Mon but est d’être performant techniquement. Ça peut en perturber plus d’un au niveau identitaire, mais je ne m’en cache pas. C’est juste passionnant d’apprendre des choses nouvelles, et en plus, ça me permet d’ajouter des compétences à l’éventail que je propose à mes clients. Et puis, la deuxième partie de mon activité professionnelle est la formation/enseignement, ça explique peut-être cette envie d’étudier et de décortiquer tout un tas de choses.
Le freelance n’a jamais autant eu la côte. Et pourtant, il n’a jamais été aussi dur de vivre de sa passion. Qu’en penses-tu ?
Yep c’est très dur. Il y a beaucoup de monde. Vivre de sa passion est devenu un luxe. Mais dans la vie, on doit se payer ce luxe !!! Du moins, essayer. J’ai deux activités qui me facilitent un peu la vie. Heureusement ce sont deux choses que j’adore. La chose la plus embêtante est de ne pas se projeter sur 6-12 mois. J’ai volontairement zappé la partie caliméro, car forcément, j’ai des choses pas cool à dire, mais pourquoi se morfondre !?!?
Question inévitable #1 : qu’est-ce qui t’influence le plus ?
Je prends le temps de regarder les choses dans la rue, des moments de vie, un bon film… Classique quoi ! Du coup, je ne regarde plus vraiment du même oeil ce que fait tel ou tel artiste. Quand on est plus jeune, on se noie très vite dans ce flow d’images qui est à notre disposition via les médias. La musique est également un facteur de création et de motivation.

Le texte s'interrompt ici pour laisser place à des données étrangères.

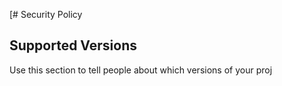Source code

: [# Security Policy

## Supported Versions

Use this section to tell people about which versions of your proj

Une ambiance dans laquelle tu aimes dessiner ?
Et bien, j’ai envie de te dire : seul, à la maison, avec ou sans musique, tout dépend du projet.
La fille avec sa board sur ta planchette Olow, d’où arrive-t-elle ?
Et bien écoute, je travail pas mal à partir de photo. Je suis tombé sur ce modèle qui était pile-poil ce que je voulais faire ressortir sur ma planchette : du bois, une meuf à la cool (car j’en dessine rarement) et un traitement graphique impactant le noir et blanc (voir plus haut HAHA).
Question inévitable #2 : des projets, des envies de collaborations, des souhaits…
Des projets, il y en a quelques-uns : des dessins dans un clip, du custom d’objets vendus à grande échelle, des illustrations pour le 70ème anniversaire du débarquement, du vecto pour une application Apple, du toy, etc. Je fonctionne beaucoup aux coups de coeur et au challenge pour les collaborations. Alors niveau envie ou souhait, il ne faut pas hésiter à prendre contact avec moi.
Un petit défi pour finir. Pourrais-tu me donner le nom d’un artiste indé peu connu (musique, illustrateur, photographe… qu’importe !) qui pourrait bien faire l’objet de mon prochain papier pour Olow.
Parce que la famille (de coeur) est très importante pour moi, je te dirais direct mon pote Soap.